O STJ, atualmente, sem deixar de considerar a responsabilidade objetiva do hospital, entende que a responsabilidade civil pelo erro médico surge quando é demonstrada a culpa deste:
RECURSO ESPECIAL. AÇÃO DE INDENIZAÇÃO. RESPONSABILIDADE CIVIL. ERRO MÉDICO. NEGLIGÊNCIA. INDENIZAÇÃO. RECURSO ESPECIAL. 1. A doutrina tem afirmado que a responsabilidade médica empresarial, no caso de hospitais, é objetiva, indicando o parágrafo primeiro do artigo 14 do Código de Defesa do Consumidor como a norma sustentadora de tal entendimento. Contudo, a responsabilidade do hospital somente tem espaço quando o dano decorrer de falha de serviços cuja atribuição é afeta única e exclusivamente ao hospital. Nas hipóteses de dano decorrente de falha técnica restrita ao profissional médico, mormente quando este não tem nenhum vínculo com o hospital – seja de emprego ou de mera preposição –, não cabe atribuir ao nosocômio a obrigação de indenizar. 2. Na hipótese de prestação de serviços médicos, o ajuste contratual – vínculo estabelecido entre médico e paciente – refere-se ao emprego da melhor técnica e diligência entre as possibilidades de que dispõe o profissional, no seu meio de atuação, para auxiliar o paciente. Portanto, não pode o médico assumir compromisso com um resultado específico, fato que leva ao entendimento de que, se ocorrer dano ao paciente, deve-se averiguar se houve culpa do profissional – teoria da responsabilidade subjetiva. No entanto, se, na ocorrência de dano impõe-se ao hospital que responda objetivamente pelos erros cometidos pelo médico, estar-se-á aceitando que o contrato firmado seja de resultado, pois se o médico não garante o resultado, o hospital garantirá. Isso leva ao seguinte absurdo: na hipótese de intervenção cirúrgica, ou o paciente sai curado ou será indenizado – daí um contrato de resultado firmado às avessas da legislação. 3. O cadastro que os hospitais normalmente mantêm de médicos que utilizam suas instalações para a realização de cirurgias não é suficiente para caracterizar relação de subordinação entre médico e hospital. Na verdade, tal procedimento representa um mínimo de organização empresarial. 4. Recurso especial do Hospital e Maternidade São Lourenço Ltda. Provido. (REsp 908359/SC. Ministra NANCY ANDRIGHI, SEGUNDA SEÇÃO, julgado em 27/08/2008, DJe 17/12/2008).
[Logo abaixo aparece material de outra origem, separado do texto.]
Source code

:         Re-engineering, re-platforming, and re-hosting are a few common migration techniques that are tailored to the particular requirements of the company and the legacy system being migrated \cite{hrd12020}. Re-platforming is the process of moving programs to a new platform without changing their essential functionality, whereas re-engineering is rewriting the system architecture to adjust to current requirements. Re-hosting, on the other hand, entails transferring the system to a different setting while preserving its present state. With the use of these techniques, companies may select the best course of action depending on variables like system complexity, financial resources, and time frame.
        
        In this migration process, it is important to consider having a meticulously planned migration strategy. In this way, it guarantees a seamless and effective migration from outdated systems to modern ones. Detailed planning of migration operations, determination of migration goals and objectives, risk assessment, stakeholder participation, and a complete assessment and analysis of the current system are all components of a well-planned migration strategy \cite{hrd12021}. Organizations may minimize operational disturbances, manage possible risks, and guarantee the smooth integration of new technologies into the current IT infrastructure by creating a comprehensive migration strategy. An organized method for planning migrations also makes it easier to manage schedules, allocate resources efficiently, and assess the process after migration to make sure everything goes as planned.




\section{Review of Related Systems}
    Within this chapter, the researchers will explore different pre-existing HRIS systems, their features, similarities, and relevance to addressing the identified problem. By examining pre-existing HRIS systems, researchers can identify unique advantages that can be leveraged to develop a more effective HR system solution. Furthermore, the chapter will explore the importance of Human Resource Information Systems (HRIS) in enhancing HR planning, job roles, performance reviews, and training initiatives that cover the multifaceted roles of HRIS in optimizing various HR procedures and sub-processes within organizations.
Em termos práticos, para que haja a condenação do hospital por erro médico (ou mesmo de outro profissional liberal que nele atue), é necessária a demonstração do agir culposo do profissional que dele é empregado, prova que em praticamente 90% dos casos é realizada através de perícia. Vale ressaltar que médico e hospital respondem solidariamente.
Como se trata de relação consumerista, a demanda pode ser ajuizada diretamente contra o Hospital, ao qual restará ação de regresso caso haja a comprovação do erro médico. Contudo, vários Tribunais entendem pelo cabimento da denunciação da lide dos profissionais médicos. Assim, por questão de celeridade, é interessante observar qual o entendimento dominante no Estado em que será interposta a ação e já demandar, caso possível e necessário, contra todos os eventuais responsáveis, os quais, repete-se, respondem solidariamente.
Existem casos em que o médico não é empregado ou preposto do hospital, mas apenas se utiliza das dependências para a realização de seus procedimentos. Nesta situação, deve restar demonstrado que o consumidor procurou diretamente o profissional liberal e com este firmou sua relação, sendo afastada a responsabilidade da casa hospitalar.
Por fim, quanto aos atos extra médicos, que são os decorrentes do serviço de hospedagem do paciente, manutenção de aparelhos, alimentação dos pacientes, deslocamento dos mesmos, entre outros, a responsabilidade do hospital é objetiva, nos termos do CDC, não havendo, neste caso, necessidade de discussão se houve ou não culpa do funcionário do nosocômio, na medida em que decorrem diretamente da atuação empresarial do hospital como prestador de serviços. Comprovando-se a falha na prestação destes serviços, bem como o nexo de causalidade e o dano, configura-se o dever de indenizar do hospital.